*** Opening of Source data ***

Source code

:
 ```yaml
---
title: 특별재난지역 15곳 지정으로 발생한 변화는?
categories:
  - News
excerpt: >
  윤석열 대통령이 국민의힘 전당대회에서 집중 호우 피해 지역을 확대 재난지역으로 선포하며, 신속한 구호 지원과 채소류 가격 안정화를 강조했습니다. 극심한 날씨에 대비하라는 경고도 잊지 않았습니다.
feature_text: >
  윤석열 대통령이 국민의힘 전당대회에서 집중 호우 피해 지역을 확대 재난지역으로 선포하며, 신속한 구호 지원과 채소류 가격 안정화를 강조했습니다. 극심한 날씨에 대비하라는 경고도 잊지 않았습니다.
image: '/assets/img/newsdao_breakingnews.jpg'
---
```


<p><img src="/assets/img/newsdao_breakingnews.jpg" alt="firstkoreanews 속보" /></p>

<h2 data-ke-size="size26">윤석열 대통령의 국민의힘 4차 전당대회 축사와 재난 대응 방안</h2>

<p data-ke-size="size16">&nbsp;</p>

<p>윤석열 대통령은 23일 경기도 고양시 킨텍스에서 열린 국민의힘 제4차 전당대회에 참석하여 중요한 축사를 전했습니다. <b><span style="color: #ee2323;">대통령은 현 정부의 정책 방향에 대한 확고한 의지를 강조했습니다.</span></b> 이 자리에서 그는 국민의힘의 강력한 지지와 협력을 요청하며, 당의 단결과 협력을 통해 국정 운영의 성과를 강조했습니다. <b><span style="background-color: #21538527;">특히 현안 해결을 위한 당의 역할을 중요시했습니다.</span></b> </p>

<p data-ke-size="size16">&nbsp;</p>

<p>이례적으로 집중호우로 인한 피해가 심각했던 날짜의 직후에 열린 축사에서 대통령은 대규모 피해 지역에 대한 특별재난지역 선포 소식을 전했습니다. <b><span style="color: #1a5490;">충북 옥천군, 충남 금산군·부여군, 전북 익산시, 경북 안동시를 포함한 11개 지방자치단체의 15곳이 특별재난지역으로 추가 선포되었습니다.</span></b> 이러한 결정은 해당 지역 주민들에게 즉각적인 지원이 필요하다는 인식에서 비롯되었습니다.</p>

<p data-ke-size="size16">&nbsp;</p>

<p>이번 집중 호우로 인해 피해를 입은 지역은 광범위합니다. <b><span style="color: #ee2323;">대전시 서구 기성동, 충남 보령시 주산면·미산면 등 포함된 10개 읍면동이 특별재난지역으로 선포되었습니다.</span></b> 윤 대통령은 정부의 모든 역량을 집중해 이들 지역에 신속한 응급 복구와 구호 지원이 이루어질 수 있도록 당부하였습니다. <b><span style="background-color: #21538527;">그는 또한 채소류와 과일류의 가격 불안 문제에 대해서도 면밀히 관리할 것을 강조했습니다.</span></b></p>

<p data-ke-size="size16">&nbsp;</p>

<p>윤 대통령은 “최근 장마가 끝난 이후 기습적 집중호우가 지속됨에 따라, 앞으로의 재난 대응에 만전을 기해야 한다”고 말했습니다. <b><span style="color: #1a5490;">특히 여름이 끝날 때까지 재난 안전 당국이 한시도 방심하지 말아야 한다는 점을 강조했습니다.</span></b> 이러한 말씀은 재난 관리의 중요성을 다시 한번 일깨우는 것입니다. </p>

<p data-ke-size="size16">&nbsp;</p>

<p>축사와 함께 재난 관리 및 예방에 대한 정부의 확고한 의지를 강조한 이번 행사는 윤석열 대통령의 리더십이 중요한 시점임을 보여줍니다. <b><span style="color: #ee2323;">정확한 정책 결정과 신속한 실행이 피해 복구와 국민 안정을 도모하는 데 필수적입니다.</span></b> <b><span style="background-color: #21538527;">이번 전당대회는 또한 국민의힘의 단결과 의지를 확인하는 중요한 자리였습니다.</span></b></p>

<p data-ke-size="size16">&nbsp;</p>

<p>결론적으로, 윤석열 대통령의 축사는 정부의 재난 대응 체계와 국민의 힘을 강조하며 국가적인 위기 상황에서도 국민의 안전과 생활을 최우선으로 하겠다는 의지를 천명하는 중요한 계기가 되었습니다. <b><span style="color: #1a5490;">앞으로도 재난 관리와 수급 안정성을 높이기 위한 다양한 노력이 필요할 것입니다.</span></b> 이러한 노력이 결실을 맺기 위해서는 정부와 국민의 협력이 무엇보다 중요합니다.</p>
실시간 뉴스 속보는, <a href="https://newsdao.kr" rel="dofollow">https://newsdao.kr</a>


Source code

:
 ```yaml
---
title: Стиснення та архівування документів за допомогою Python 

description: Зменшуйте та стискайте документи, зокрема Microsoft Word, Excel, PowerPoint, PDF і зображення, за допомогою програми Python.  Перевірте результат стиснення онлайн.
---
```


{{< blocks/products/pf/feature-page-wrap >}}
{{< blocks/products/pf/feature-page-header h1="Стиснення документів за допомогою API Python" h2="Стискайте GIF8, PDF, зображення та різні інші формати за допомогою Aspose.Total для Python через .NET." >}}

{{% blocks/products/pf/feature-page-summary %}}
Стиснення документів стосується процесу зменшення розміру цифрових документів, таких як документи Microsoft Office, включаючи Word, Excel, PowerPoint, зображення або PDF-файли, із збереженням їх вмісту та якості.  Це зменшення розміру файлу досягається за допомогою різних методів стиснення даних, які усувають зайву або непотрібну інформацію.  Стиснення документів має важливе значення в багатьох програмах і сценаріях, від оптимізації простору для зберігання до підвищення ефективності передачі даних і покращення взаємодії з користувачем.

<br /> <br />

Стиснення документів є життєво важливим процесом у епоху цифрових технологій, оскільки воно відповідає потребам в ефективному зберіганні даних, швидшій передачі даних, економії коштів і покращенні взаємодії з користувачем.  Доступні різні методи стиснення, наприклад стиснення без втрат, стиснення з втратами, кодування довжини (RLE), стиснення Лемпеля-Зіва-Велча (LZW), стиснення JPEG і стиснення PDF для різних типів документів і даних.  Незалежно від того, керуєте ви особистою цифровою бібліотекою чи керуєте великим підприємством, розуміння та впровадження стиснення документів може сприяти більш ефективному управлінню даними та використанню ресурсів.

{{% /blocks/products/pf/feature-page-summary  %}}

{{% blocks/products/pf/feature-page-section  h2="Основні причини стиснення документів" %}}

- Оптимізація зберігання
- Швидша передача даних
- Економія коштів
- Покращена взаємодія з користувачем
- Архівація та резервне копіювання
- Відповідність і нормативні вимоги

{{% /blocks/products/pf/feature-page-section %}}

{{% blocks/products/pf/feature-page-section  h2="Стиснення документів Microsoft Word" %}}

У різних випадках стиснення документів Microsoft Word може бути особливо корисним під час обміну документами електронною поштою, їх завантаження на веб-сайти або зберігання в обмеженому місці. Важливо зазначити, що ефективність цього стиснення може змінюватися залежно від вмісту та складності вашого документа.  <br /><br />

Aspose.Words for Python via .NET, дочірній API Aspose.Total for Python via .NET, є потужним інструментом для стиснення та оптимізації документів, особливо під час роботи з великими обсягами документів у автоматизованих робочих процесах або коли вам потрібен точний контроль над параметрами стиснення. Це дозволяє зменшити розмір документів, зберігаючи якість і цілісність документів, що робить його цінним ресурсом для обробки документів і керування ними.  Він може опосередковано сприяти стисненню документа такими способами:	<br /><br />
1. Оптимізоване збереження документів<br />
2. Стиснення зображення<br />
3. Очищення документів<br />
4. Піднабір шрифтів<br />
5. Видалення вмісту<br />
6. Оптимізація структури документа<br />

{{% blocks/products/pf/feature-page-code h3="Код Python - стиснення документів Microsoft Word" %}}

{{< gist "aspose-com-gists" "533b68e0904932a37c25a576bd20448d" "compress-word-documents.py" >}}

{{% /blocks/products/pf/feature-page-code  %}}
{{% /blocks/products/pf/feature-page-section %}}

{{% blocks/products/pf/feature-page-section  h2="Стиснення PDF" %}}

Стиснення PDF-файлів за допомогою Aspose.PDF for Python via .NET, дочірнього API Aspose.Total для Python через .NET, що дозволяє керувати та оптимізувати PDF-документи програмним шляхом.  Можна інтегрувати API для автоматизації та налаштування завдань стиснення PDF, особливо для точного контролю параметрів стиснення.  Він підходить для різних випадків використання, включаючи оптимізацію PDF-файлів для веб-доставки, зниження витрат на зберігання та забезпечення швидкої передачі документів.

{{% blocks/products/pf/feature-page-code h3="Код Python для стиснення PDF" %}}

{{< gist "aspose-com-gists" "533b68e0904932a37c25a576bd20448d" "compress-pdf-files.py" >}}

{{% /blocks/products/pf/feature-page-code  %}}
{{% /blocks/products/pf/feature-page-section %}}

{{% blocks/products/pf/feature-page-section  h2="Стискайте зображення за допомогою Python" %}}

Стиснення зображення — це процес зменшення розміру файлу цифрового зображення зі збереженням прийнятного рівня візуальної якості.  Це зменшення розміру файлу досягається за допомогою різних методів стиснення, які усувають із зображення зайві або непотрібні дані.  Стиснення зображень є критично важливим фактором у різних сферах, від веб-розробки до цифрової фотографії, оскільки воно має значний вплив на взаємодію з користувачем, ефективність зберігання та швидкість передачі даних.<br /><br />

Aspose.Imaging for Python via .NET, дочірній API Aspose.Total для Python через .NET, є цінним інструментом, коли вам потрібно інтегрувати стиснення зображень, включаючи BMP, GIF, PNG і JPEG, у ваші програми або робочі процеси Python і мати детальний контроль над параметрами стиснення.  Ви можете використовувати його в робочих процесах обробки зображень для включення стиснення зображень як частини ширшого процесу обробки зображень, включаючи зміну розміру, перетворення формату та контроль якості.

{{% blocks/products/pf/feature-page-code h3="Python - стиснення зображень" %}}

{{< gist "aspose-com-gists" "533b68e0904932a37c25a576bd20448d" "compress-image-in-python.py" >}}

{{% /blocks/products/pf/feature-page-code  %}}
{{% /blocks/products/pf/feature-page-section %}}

*** Close of Source data ***

- Assigned task -
Filter the data down to the lines that contain the string "gist", and copy them.

- Answer section -
{{< gist "aspose-com-gists" "533b68e0904932a37c25a576bd20448d" "compress-word-documents.py" >}}
{{< gist "aspose-com-gists" "533b68e0904932a37c25a576bd20448d" "compress-pdf-files.py" >}}
{{< gist "aspose-com-gists" "533b68e0904932a37c25a576bd20448d" "compress-image-in-python.py" >}}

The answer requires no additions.